++++ Data ++++

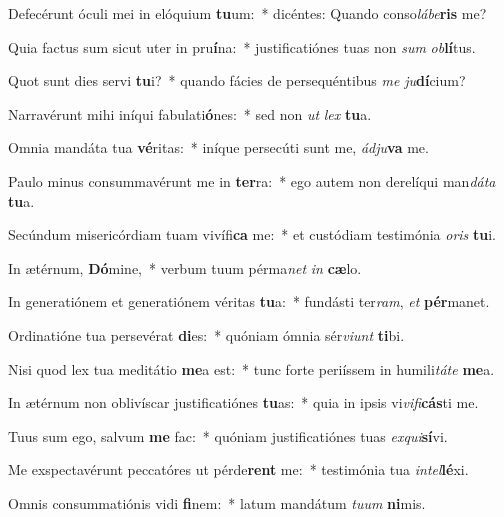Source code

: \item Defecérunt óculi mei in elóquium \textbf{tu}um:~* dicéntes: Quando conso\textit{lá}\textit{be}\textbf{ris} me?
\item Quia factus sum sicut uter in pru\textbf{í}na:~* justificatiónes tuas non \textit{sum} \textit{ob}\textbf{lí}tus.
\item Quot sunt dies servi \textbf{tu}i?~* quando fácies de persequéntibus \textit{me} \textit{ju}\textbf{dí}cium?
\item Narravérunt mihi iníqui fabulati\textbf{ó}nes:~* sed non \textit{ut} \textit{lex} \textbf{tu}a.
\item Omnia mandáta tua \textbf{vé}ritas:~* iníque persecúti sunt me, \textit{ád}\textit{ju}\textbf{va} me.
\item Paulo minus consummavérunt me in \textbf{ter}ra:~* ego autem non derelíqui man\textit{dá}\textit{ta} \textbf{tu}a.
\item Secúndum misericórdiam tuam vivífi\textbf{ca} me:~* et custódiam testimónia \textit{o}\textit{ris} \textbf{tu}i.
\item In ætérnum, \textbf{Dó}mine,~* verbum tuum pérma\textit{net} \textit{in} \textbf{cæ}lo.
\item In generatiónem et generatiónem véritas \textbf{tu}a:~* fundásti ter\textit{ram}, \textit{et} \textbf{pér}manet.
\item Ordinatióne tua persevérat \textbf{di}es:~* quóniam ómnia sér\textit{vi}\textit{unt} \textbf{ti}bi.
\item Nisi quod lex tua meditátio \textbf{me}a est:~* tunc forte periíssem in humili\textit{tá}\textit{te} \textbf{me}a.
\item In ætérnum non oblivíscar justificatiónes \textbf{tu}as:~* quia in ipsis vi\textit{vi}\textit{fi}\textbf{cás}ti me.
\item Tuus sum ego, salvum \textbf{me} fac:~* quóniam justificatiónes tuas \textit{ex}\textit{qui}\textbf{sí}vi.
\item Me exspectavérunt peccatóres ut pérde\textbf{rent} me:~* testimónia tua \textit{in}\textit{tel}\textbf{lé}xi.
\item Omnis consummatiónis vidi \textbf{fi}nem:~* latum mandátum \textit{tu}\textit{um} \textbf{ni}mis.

++++
++++ Data ++++

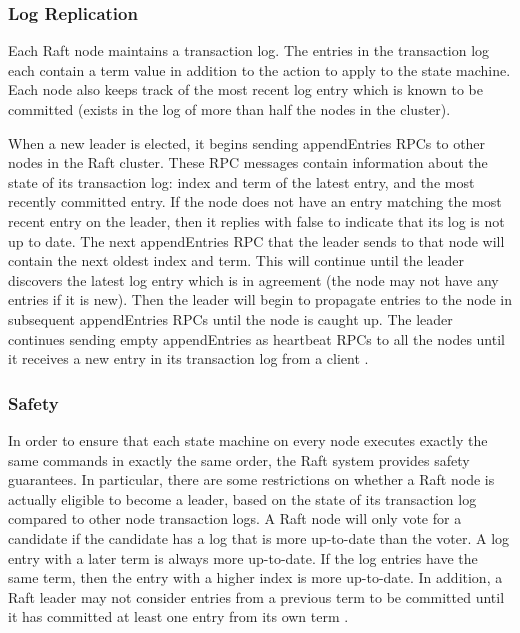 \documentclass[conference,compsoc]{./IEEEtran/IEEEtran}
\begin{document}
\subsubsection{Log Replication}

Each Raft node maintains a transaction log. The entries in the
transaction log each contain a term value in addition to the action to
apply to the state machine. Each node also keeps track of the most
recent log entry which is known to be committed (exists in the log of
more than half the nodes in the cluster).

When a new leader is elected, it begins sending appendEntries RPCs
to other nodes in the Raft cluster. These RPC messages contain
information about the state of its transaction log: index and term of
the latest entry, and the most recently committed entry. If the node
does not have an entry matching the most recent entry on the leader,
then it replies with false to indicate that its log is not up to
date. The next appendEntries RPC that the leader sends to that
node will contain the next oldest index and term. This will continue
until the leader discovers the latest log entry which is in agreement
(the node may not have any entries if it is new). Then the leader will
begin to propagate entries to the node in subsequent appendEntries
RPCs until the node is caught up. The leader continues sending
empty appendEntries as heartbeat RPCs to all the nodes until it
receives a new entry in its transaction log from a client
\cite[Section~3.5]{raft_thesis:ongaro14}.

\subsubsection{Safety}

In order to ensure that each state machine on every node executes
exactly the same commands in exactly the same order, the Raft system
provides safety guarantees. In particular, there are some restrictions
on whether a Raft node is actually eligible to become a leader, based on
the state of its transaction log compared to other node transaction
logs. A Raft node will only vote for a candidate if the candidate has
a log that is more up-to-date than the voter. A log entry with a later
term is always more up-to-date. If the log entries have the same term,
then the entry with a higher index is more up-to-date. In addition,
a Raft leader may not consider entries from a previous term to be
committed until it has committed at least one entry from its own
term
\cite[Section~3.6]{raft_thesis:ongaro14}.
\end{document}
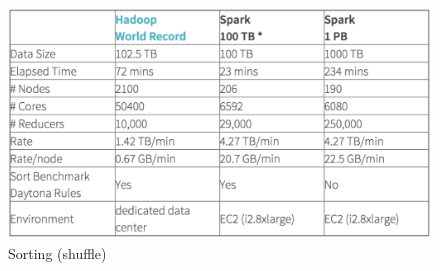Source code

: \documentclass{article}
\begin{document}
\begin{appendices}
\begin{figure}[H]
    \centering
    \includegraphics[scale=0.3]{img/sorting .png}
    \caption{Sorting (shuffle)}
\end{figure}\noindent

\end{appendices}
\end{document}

++++
++++ Data ++++

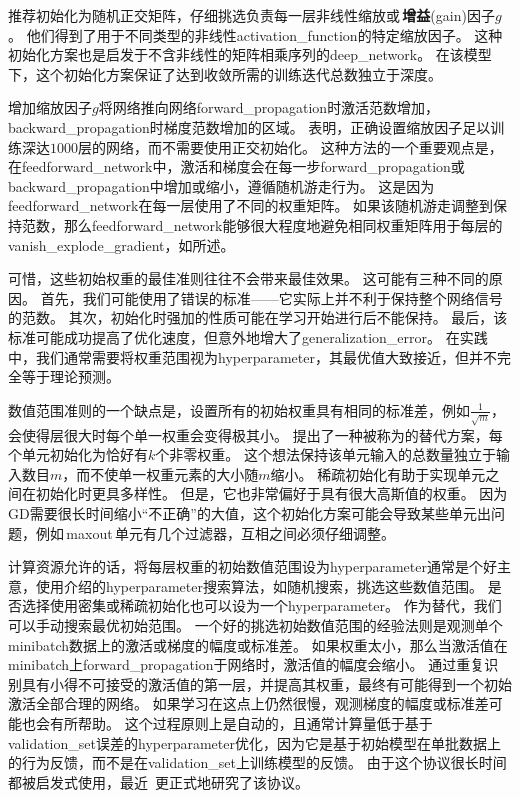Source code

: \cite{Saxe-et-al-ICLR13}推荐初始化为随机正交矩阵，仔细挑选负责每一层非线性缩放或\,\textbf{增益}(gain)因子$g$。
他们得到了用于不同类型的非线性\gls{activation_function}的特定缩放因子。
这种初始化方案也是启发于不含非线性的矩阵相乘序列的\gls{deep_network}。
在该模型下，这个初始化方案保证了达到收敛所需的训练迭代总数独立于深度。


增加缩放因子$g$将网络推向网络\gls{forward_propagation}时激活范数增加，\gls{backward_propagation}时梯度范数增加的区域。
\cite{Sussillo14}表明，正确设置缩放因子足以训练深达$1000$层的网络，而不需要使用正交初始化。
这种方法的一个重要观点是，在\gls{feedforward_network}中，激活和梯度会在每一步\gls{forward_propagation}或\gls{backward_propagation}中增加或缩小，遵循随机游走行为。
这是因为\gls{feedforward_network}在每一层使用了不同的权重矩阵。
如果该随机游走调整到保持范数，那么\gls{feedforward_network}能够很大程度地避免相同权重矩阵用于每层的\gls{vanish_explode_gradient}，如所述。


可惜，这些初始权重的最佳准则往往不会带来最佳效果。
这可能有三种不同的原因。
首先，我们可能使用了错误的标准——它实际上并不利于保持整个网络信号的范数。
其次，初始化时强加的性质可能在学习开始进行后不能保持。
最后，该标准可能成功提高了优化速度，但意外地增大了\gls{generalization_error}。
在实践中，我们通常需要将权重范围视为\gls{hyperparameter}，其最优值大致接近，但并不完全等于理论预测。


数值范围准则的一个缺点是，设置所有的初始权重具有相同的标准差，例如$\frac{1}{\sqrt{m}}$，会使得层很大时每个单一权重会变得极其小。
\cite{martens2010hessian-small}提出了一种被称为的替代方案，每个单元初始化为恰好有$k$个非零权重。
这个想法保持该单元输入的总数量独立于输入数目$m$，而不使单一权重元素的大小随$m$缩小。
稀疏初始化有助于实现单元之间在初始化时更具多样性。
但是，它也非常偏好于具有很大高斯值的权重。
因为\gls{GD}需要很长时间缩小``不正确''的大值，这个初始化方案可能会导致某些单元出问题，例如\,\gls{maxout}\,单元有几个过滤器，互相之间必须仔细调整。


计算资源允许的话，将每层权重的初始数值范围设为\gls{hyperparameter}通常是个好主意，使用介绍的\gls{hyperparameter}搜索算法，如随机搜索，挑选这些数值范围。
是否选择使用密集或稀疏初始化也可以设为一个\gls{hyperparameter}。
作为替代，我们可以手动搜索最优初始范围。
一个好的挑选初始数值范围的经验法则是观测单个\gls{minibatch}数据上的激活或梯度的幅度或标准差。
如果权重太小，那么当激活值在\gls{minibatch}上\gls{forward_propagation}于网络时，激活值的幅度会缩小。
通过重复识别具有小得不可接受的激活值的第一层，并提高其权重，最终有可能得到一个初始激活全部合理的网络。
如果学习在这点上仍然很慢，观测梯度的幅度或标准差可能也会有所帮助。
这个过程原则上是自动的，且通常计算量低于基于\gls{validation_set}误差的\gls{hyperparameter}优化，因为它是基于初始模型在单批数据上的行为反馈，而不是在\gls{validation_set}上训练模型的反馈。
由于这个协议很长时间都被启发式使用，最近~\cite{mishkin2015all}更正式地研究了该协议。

++++

■ Required action ■
From the records above, copy only the lines starting with the line that holds "transaction log each" and going on through the line that holds "does not have", exactly as written.

■ Your response ■
transaction log each contain a term value in addition to the action to
apply to the state machine. Each node also keeps track of the most
recent log entry which is known to be committed (exists in the log of
more than half the nodes in the cluster).

When a new leader is elected, it begins sending appendEntries RPCs
to other nodes in the Raft cluster. These RPC messages contain
information about the state of its transaction log: index and term of
the latest entry, and the most recently committed entry. If the node
does not have an entry matching the most recent entry on the leader,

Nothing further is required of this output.